● WORK INSTRUCTION
Each line from the first entry to the line with "### 1ª Etapa", both included, is to be returned unchanged, with any pictures dropped.
━━ PROVIDED RECORDS ━━
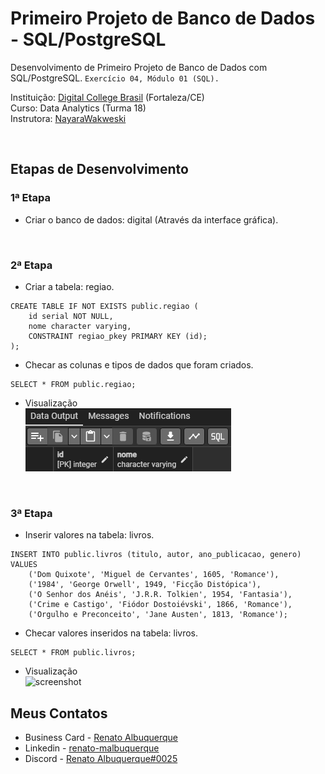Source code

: # Primeiro Projeto de Banco de Dados - SQL/PostgreSQL

Desenvolvimento de Primeiro Projeto de Banco de Dados com SQL/PostgreSQL. `Exercício 04, Módulo 01 (SQL).` 

Instituição: [Digital College Brasil](https://digitalcollege.com.br/) (Fortaleza/CE) <br>
Curso: Data Analytics (Turma 18) <br>
Instrutora: [NayaraWakweski](https://github.com/NayaraWakewski) <br>

<br>

## Etapas de Desenvolvimento

### 1ª Etapa
- Criar o banco de dados: digital (Através da interface gráfica).

<br>

### 2ª Etapa
- Criar a tabela: regiao.
```
CREATE TABLE IF NOT EXISTS public.regiao (
    id serial NOT NULL,
    nome character varying,
    CONSTRAINT regiao_pkey PRIMARY KEY (id);
);    
```

- Checar as colunas e tipos de dados que foram criados.
```
SELECT * FROM public.regiao;
```

- Visualização <br>
![screenshot](public_regiao_01.png)

<br>

### 3ª Etapa
- Inserir valores na tabela: livros.
```
INSERT INTO public.livros (titulo, autor, ano_publicacao, genero) VALUES 
    ('Dom Quixote', 'Miguel de Cervantes', 1605, 'Romance'),
    ('1984', 'George Orwell', 1949, 'Ficção Distópica'),
    ('O Senhor dos Anéis', 'J.R.R. Tolkien', 1954, 'Fantasia'),
    ('Crime e Castigo', 'Fiódor Dostoiévski', 1866, 'Romance'),
    ('Orgulho e Preconceito', 'Jane Austen', 1813, 'Romance');
```

- Checar valores inseridos na tabela: livros.
```
SELECT * FROM public.livros;
```

- Visualização <br>
![screenshot](image-02.png)

## Meus Contatos

- Business Card - [Renato Albuquerque](https://rma-contacts.vercel.app/)
- Linkedin - [renato-malbuquerque](https://www.linkedin.com/in/renato-malbuquerque/)
- Discord - [Renato Albuquerque#0025](https://discordapp.com/users/992621595547938837)
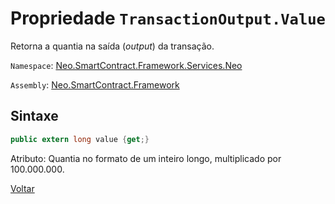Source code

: # Propriedade `TransactionOutput.Value`

Retorna a quantia na saída (*output*) da transação.

`Namespace`: [Neo.SmartContract.Framework.Services.Neo](../../neo.md)

`Assembly`: [Neo.SmartContract.Framework](../../../dotnet.md)

## Sintaxe

```c#
public extern long value {get;}
```

Atributo: Quantia no formato de um inteiro longo, multiplicado por 100.000.000.



[Voltar](../TransactionOutput.md)
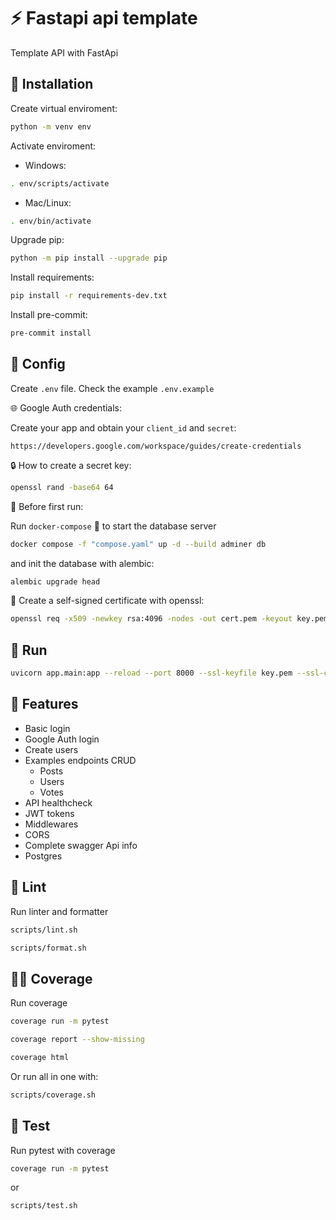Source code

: # :zap: Fastapi api template

Template API with FastApi

## :floppy_disk: Installation

Create virtual enviroment:

```bash
python -m venv env
```

Activate enviroment:

- Windows:

```bash
. env/scripts/activate
```

- Mac/Linux:

```bash
. env/bin/activate
```

Upgrade pip:

```bash
python -m pip install --upgrade pip
```

Install requirements:

```bash
pip install -r requirements-dev.txt
```

Install pre-commit:

```bash
pre-commit install
```

## :wrench: Config

Create `.env` file. Check the example `.env.example`

:globe_with_meridians: Google Auth credentials:

Create your app and obtain your `client_id` and `secret`:

```http
https://developers.google.com/workspace/guides/create-credentials
```

:lock: How to create a secret key:

```bash
openssl rand -base64 64
```

:construction: Before first run:

Run `docker-compose` :whale: to start the database server

```bash
docker compose -f "compose.yaml" up -d --build adminer db
```

and init the database with alembic:

```bash
alembic upgrade head
```

:key: Create a self-signed certificate with openssl:

```bash
openssl req -x509 -newkey rsa:4096 -nodes -out cert.pem -keyout key.pem -days 365
```

## :runner: Run

```bash
uvicorn app.main:app --reload --port 8000 --ssl-keyfile key.pem --ssl-certfile cert.pem
```

## :pushpin: Features

- Basic login
- Google Auth login
- Create users
- Examples endpoints CRUD
  - Posts
  - Users
  - Votes
- API healthcheck
- JWT tokens
- Middlewares
- CORS
- Complete swagger Api info
- Postgres

## :rotating_light: Lint

Run linter and formatter

```bash
scripts/lint.sh
```

```bash
scripts/format.sh
```

## :technologist: Coverage

Run coverage

```bash
coverage run -m pytest
```

```bash
coverage report --show-missing
```

```bash
coverage html
```

Or run all in one with:

```bash
scripts/coverage.sh
```

## :test_tube: Test

Run pytest with coverage

```bash
coverage run -m pytest
```

or

```bash
scripts/test.sh
```
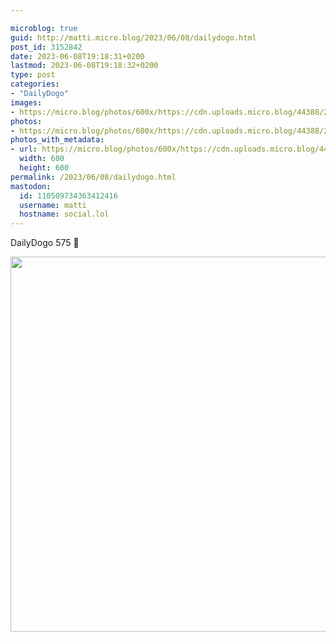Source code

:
 ```yaml
---

microblog: true
guid: http://matti.micro.blog/2023/06/08/dailydogo.html
post_id: 3152842
date: 2023-06-08T19:18:31+0200
lastmod: 2023-06-08T19:18:32+0200
type: post
categories:
- "DailyDogo"
images:
- https://micro.blog/photos/600x/https://cdn.uploads.micro.blog/44388/2023/95a8f93382.jpg
photos:
- https://micro.blog/photos/600x/https://cdn.uploads.micro.blog/44388/2023/95a8f93382.jpg
photos_with_metadata:
- url: https://micro.blog/photos/600x/https://cdn.uploads.micro.blog/44388/2023/95a8f93382.jpg
  width: 600
  height: 600
permalink: /2023/06/08/dailydogo.html
mastodon:
  id: 110509734363412416
  username: matti
  hostname: social.lol
---
```

DailyDogo 575 🐶

<img src="/media/uploads/2023/95a8f93382.jpg" width="600" height="600" alt="" />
━━━
● RESPONSE BOX
Source code

: # Primeiro Projeto de Banco de Dados - SQL/PostgreSQL

Desenvolvimento de Primeiro Projeto de Banco de Dados com SQL/PostgreSQL. `Exercício 04, Módulo 01 (SQL).` 

Instituição: [Digital College Brasil](https://digitalcollege.com.br/) (Fortaleza/CE) <br>
Curso: Data Analytics (Turma 18) <br>
Instrutora: [NayaraWakweski](https://github.com/NayaraWakewski) <br>

<br>

## Etapas de Desenvolvimento

### 1ª Etapa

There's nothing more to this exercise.